__Dataset extract__:

+ + +

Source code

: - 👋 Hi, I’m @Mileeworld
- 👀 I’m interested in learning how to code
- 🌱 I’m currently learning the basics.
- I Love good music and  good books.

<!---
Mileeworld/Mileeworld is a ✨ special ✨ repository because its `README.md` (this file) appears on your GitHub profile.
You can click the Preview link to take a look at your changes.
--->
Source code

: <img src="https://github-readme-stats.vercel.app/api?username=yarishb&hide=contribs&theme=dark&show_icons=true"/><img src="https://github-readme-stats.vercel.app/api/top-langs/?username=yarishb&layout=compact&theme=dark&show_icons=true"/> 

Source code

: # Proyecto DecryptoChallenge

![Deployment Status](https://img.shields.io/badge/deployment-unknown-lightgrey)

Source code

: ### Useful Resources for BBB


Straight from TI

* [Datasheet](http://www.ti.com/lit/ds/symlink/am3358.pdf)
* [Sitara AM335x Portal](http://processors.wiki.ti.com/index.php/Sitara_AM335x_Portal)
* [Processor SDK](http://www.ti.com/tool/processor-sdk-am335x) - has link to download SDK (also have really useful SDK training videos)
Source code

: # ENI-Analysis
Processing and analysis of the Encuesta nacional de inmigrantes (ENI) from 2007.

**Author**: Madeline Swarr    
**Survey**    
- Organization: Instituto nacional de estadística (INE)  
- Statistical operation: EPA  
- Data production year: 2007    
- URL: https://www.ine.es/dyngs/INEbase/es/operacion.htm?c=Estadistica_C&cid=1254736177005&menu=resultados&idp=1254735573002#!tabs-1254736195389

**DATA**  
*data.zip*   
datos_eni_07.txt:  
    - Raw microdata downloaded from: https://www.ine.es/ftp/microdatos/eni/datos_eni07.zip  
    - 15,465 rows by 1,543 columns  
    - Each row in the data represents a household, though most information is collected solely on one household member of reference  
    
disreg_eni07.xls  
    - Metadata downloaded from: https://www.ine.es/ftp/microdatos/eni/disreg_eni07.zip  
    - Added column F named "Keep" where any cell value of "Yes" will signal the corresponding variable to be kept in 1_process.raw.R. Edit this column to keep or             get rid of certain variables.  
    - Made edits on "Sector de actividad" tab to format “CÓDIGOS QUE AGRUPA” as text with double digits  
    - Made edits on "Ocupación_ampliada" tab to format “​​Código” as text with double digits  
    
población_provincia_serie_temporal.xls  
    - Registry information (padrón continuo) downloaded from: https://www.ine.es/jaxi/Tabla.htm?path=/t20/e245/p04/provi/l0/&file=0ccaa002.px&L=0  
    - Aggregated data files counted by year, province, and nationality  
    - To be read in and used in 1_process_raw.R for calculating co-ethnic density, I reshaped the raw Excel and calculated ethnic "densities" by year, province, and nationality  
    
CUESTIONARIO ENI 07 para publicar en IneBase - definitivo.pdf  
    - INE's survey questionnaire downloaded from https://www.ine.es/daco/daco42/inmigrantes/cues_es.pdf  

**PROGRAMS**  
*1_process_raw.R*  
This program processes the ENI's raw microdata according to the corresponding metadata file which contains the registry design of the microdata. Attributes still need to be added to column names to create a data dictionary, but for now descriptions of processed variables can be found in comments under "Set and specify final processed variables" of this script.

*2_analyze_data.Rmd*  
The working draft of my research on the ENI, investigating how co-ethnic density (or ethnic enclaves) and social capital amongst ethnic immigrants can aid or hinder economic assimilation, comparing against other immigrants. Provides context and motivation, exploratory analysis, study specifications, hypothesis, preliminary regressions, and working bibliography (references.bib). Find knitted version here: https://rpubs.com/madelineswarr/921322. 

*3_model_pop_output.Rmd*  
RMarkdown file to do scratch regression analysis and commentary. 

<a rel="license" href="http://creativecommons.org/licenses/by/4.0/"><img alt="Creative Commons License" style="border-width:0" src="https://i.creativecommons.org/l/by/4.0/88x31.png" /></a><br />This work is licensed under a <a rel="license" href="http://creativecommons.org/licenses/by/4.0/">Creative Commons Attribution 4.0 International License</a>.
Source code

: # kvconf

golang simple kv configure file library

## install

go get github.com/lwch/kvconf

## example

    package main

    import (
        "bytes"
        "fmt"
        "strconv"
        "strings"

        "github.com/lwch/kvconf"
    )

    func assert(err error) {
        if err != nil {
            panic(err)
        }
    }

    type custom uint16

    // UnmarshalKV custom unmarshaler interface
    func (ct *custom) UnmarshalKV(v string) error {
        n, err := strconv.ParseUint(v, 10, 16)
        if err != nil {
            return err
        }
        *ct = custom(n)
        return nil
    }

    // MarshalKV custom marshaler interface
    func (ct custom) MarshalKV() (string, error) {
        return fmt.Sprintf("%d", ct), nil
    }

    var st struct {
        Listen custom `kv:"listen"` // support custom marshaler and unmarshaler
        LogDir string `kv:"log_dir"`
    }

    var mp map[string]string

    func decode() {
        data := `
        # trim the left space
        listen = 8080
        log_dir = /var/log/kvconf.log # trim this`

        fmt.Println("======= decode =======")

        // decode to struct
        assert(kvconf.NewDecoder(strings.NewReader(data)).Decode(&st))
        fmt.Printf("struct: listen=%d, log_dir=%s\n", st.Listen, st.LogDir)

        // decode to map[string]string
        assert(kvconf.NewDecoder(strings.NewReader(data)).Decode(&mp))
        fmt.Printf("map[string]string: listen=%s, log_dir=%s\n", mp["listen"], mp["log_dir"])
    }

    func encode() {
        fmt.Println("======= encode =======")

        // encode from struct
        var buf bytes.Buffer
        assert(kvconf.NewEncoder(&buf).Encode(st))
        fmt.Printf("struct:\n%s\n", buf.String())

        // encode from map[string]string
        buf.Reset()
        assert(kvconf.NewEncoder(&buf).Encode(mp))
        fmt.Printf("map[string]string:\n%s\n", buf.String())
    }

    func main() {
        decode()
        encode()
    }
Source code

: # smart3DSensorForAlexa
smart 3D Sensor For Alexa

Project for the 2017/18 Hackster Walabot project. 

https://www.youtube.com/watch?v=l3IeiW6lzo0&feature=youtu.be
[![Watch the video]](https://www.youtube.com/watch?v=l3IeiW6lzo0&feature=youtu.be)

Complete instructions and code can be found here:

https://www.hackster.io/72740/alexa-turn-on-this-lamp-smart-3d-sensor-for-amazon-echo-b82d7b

+ + +

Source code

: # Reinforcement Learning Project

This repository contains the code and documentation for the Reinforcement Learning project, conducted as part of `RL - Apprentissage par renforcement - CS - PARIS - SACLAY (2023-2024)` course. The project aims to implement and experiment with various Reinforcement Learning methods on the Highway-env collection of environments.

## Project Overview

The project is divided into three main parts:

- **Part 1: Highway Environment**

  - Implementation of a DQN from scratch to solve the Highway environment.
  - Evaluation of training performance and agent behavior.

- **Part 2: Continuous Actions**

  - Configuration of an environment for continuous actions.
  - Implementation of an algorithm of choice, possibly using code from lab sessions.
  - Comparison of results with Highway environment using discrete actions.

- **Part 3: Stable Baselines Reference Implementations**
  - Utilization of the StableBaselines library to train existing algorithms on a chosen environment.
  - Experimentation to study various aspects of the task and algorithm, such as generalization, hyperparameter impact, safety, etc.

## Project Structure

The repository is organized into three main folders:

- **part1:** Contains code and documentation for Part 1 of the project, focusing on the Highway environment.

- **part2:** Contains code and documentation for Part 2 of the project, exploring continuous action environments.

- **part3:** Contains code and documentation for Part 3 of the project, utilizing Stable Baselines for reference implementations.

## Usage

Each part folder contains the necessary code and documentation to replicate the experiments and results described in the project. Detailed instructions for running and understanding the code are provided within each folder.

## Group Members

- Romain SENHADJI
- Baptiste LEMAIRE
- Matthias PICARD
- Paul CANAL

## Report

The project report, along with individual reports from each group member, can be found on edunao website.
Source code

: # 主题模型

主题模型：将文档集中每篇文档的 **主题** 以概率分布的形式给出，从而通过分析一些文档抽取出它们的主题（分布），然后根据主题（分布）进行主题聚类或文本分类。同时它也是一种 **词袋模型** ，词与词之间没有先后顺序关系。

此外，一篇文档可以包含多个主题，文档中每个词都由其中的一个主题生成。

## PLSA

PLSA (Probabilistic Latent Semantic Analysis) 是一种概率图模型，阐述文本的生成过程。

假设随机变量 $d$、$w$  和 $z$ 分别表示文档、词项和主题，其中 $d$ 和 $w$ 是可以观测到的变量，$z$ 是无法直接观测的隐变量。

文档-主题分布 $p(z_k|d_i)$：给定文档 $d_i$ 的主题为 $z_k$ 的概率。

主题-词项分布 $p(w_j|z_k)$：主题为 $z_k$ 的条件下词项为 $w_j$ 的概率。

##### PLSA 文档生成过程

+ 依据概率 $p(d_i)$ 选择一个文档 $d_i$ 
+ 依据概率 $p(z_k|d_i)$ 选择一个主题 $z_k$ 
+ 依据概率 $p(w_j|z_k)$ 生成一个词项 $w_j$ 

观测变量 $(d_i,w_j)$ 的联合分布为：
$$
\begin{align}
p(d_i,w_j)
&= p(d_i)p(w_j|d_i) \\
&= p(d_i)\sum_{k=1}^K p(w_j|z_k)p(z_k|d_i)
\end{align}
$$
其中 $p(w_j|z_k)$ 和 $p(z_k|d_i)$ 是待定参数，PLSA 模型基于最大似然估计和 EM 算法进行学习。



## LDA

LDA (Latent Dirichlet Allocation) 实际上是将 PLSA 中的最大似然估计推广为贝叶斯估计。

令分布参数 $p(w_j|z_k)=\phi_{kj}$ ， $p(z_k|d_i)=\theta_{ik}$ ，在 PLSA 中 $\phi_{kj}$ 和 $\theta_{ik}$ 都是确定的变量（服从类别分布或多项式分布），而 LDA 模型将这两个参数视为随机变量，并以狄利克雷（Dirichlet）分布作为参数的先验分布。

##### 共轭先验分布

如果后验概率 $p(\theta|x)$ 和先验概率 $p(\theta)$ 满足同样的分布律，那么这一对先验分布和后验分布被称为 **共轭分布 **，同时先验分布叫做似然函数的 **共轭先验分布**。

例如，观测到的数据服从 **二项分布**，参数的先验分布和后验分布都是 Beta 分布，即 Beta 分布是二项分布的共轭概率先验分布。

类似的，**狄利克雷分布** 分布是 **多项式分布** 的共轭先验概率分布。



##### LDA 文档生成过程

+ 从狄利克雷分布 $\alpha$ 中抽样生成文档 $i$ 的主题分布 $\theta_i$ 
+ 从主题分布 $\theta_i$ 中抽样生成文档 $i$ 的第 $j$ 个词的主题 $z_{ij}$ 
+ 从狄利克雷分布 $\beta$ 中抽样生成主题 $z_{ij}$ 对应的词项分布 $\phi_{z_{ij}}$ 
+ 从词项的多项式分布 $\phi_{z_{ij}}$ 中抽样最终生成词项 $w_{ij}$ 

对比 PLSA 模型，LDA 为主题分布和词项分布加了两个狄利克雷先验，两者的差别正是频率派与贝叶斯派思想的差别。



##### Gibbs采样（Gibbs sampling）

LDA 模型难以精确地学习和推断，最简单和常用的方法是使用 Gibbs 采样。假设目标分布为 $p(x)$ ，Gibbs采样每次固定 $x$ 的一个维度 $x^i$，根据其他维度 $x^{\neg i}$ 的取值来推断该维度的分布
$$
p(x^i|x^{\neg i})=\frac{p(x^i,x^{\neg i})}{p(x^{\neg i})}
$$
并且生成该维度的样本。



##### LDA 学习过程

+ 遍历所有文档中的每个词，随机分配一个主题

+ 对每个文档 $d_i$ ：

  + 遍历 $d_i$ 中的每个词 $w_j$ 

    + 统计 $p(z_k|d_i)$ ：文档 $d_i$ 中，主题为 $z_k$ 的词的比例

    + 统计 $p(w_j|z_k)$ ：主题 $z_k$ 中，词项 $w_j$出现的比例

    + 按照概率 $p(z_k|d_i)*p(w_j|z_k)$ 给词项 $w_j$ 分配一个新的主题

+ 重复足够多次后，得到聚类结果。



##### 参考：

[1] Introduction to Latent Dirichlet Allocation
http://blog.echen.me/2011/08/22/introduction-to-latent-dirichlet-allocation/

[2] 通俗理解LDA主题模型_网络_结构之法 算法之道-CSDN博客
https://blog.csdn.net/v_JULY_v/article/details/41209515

+ + +

__How to complete this task__: For each line in the material above that holds the word "listen", add one to a count; state only the final number.

__Solution for this task__: 4